- To do:
The answer must consist of each line below that contains the string "something".

- Source material:

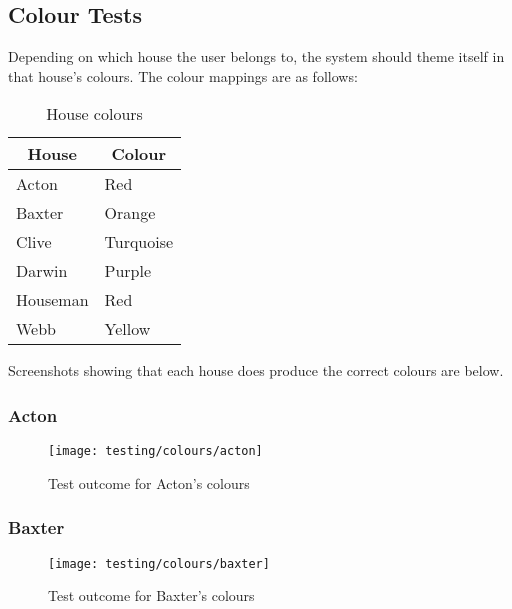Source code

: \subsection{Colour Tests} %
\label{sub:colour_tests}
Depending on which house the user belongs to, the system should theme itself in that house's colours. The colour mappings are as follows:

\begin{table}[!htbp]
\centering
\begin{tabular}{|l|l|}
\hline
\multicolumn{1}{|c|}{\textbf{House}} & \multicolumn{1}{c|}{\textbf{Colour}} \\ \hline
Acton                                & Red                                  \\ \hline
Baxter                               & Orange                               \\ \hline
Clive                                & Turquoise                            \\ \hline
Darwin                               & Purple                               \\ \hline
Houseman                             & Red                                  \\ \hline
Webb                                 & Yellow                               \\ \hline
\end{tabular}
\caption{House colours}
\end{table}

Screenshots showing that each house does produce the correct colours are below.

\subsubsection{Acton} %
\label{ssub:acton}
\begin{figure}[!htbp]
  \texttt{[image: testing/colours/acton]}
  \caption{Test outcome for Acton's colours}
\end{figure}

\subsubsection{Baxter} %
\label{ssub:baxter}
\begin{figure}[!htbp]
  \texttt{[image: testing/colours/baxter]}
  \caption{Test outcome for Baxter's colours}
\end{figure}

==

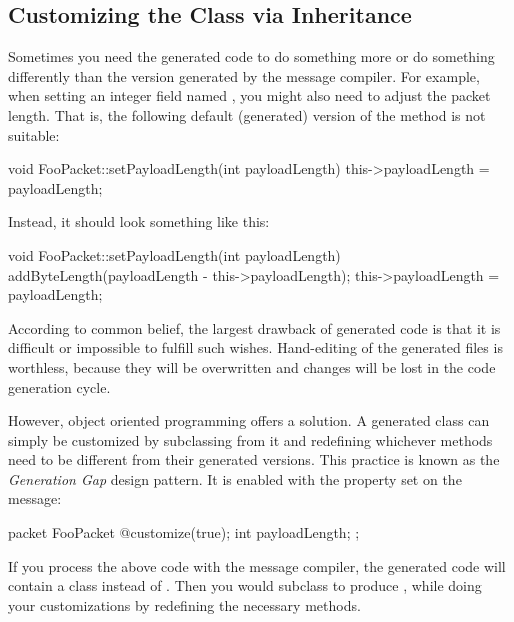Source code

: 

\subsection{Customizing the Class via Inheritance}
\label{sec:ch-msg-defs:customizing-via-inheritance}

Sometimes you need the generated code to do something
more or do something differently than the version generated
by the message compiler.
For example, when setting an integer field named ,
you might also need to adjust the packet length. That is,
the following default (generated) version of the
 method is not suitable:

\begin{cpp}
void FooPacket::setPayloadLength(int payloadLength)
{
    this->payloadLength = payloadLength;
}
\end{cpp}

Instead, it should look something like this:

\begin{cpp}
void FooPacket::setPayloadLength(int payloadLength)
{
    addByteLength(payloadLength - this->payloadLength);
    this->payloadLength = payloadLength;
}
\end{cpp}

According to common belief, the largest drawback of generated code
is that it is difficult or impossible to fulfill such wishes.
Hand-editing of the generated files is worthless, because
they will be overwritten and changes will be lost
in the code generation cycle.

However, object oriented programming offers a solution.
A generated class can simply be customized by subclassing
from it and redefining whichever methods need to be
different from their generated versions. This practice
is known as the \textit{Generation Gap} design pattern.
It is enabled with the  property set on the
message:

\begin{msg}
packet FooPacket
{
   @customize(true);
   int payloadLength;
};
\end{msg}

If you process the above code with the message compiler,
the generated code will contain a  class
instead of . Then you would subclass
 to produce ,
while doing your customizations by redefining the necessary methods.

* * *

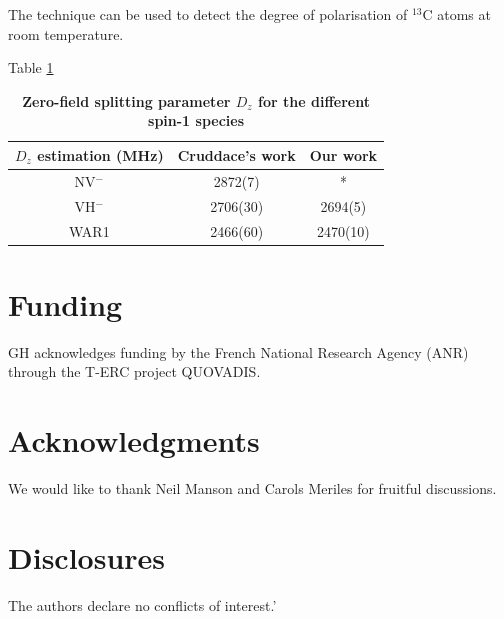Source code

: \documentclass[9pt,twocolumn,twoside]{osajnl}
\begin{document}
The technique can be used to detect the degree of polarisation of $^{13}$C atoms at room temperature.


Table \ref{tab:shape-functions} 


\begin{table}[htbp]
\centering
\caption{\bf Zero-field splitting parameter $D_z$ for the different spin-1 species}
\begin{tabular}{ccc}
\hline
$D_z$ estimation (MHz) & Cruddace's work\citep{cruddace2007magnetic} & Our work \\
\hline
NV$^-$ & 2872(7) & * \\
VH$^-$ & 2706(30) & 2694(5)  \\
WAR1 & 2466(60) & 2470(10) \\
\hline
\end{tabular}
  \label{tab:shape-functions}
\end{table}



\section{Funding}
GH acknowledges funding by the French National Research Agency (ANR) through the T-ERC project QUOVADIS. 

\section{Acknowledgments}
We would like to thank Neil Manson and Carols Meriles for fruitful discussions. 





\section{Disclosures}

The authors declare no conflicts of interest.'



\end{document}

- Response box:
Sometimes you need the generated code to do something
more or do something differently than the version generated
Instead, it should look something like this:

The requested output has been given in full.